Sunday, February 14, 2010

The Wolfman - Doubletake


"The Wolfman" is clearly a labor of love for the director (and, I'm guessing, the star - Benicio Del Toro - as he's listed as one of the producers). Monster movies, the classics from the 1930's and 1940's, are the kind of art-cinema classic that endear themselves to the minds of those who watched them as young children. In a lot of ways, Joe Johnston's "Wolfman" mirrors Peter Jackson's 2005 remake of "King Kong." But where Jackson was painting on a myriad of canvases -- 1930's Hollywood culture, the foreboding Pacific, Mysterious Islands that time forgot, and the spangley new world metropolis of New York City, Johnston's story has a lot less fun ground to cover. Which in essence sums up "The Wolfman" -- less fun, or at least not as fun as you want it to be.

The film opens on the gray/blue, brown/gray village of Blackmoor (a place we're stranded for most of the proceedings). Lawrence Talbot (Del Toro) is called home from a very long absence to help search for his missing brother, only by the time he gets there his brother's status has been upgraded from missing to dead (oh, what did we ever do without cell phones?). Upon tersely reuniting with his father (Anthony Hopkins) and consoling his brother's grieving fiancée (Emily Blunt), Lawrence sets out to avenge the death of his brother by finding and killing whomever or whatever rent him into an unrecognizable pile of meat.

The plot moves briskly through these beats. Save for one strange stroll down memory lane in which Lawrence recalls his mother's suicide, it's not long before we get to the gypsy camp (at which many of the townspeople's fingers are pointing and where Lawrence's brother was known to have been brokering deals) and we get our first full encounter (well, at least in swift-moving darkness) with the beast in question.

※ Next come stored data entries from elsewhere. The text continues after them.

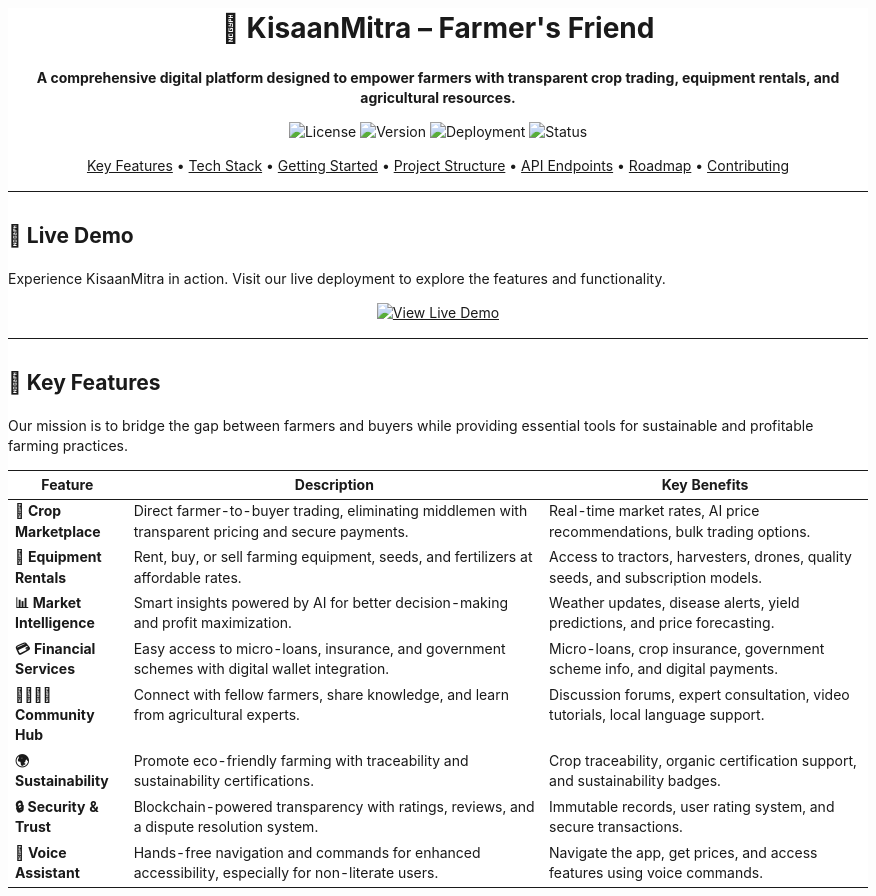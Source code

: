 <div align="center">

# 🌱 KisaanMitra – Farmer's Friend

**A comprehensive digital platform designed to empower farmers with transparent crop trading, equipment rentals, and agricultural resources.**

</div>

<p align="center">
  <img alt="License" src="https://img.shields.io/badge/license-MIT-green.svg"/>
  <img alt="Version" src="https://img.shields.io/badge/version-1.0.0-blue.svg"/>
  <img alt="Deployment" src="https://img.shields.io/badge/deployment-Vercel%20%7C%20Render-brightgreen.svg"/>
  <img alt="Status" src="https://img.shields.io/badge/status-active-success.svg"/>
</p>

<p align="center">
  <a href="#-key-features">Key Features</a> •
  <a href="#-technologies-used">Tech Stack</a> •
  <a href="#-getting-started">Getting Started</a> •
  <a href="#-project-structure">Project Structure</a> •
  <a href="#-api-endpoints">API Endpoints</a> •
  <a href="#-roadmap">Roadmap</a> •
  <a href="#-contributing">Contributing</a>
</p>

---

## 🚀 Live Demo

Experience KisaanMitra in action. Visit our live deployment to explore the features and functionality.

<p align="center">
  <a href="[https://kisaanmitra-frontend.vercel.app/]">
    <img src="https://img.shields.io/badge/View%20Live%20Demo-2E8B57?style=for-the-badge&logo=vercel&logoColor=white" alt="View Live Demo"/>
  </a>
</p>

---

## 🌟 Key Features

Our mission is to bridge the gap between farmers and buyers while providing essential tools for sustainable and profitable farming practices.

| Feature                 | Description                                                                                             | Key Benefits                                                                     |
| ----------------------- | ------------------------------------------------------------------------------------------------------- | -------------------------------------------------------------------------------- |
| **🌾 Crop Marketplace** | Direct farmer-to-buyer trading, eliminating middlemen with transparent pricing and secure payments.     | Real-time market rates, AI price recommendations, bulk trading options.          |
| **🚜 Equipment Rentals** | Rent, buy, or sell farming equipment, seeds, and fertilizers at affordable rates.                       | Access to tractors, harvesters, drones, quality seeds, and subscription models.  |
| **📊 Market Intelligence**| Smart insights powered by AI for better decision-making and profit maximization.                        | Weather updates, disease alerts, yield predictions, and price forecasting.       |
| **💳 Financial Services**| Easy access to micro-loans, insurance, and government schemes with digital wallet integration.          | Micro-loans, crop insurance, government scheme info, and digital payments.       |
| **👨‍👩‍👧‍👦 Community Hub** | Connect with fellow farmers, share knowledge, and learn from agricultural experts.                      | Discussion forums, expert consultation, video tutorials, local language support. |
| **🌍 Sustainability** | Promote eco-friendly farming with traceability and sustainability certifications.                         | Crop traceability, organic certification support, and sustainability badges.     |
| **🔒 Security & Trust** | Blockchain-powered transparency with ratings, reviews, and a dispute resolution system.               | Immutable records, user rating system, and secure transactions.                  |
| **🎤 Voice Assistant** | Hands-free navigation and commands for enhanced accessibility, especially for non-literate users.       | Navigate the app, get prices, and access features using voice commands.          |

And what an encounter it is! While the movie faithfully (ploddingly, at times) reproduces the stuffy Victorian business of it's spiritual (and literal) namesake, the one place where the stakes go up is the gore factor. Dismembered limbs, heads torn from their shoulders, gaping wounds of ribbon-slashed faces, the movie pulls few punches in this department yet saves from lingering too long on any particular horror, so as to artfully supply the wall between gore and fetishism (the latter being the purview of more say the "Saw" franchise and the like).

The beginning of a running theme that all but the completely un-cynical would have already guessed before entering the theater begins here -- the movie tends to get markedly better when there's a wolfman on the prowl. I'm not giving too much away, given that the title character must be bitten in order to be infected ("lycanthropy" they whisper) that there are more than one wolfmen in the film, and each iteration is lovingly rendered in both the oft-highly scrutinized transformation sequences and in full form - hairy brutes that owe much, if not all, in terms of design to their 1940's inspirations. Gone are the hulking wolves of the "Underworld" or "Twilight" movies. These here are gen-u-ine wolf MEN. A great credit is due the effects team in particular, as each wolfman bears eerie resemblances to the actors from whom they transform.

Things don't go well for our hero, as you can imagine, and it isn't long before the action takes a welcome and dramatic shift to London. Everything is better in London, and here is where the movie shines brightest. The stakes are higher, the streets are clogged, and it's the one point in the film where we start to feel maybe we don’t know exactly how these dots are going to connect. The somewhat surprising revelations delivered by the not-so-surprising villain (there's a very early bit of foreshadowing that will likely tip you off, though some gender reversal is involved to make it work and don't read too hard into the allusion or it falls apart) isn't exactly what we expected, and adds a layer of convolution and confusion to what had been, up until this point, fairly staid and two dimensional characters. Genre films populated entirely by cardboard emotions can work, and while we all love to see more fleshed out reasoning and depth in our film's villains and protagonists the worst is when that transformation from 2D to 3D gets mangled along the way and we wind up with a lot of deformed, partially realized dramatization and emotional plot holes.

A combined failing of the actors and the director. The former problem is most particularly perpetrated by Sir Anthony Hopkins, who misses a lot of opportunities to sink his teeth in (no pun intended), instead eschewing towards the subtle. Understandable given the period of the piece (the lips of the British have never stiffer) but lamentable for the film as a whole. The latter failing from the director comes from a clear focus on style and the beast over a more coherent emotional message from the actors. At no point are we confused by certain revelations, but they fail in raising the stakes emotionally and as such only serve in wasting the filmgoers' time. Del Toro is notably restrained but still manages to occasionally smolder, the flip side of the extroverted types he tends to be known for. Emily Blunt is the best of the lot, putting a lot of fresh and real into a film that feels, in many ways, like it belongs in another time.

1 comment :

Kablack said...

Hmm. Sounds like some positive and some negative that doesn't quite gel together. Would you recommend for others?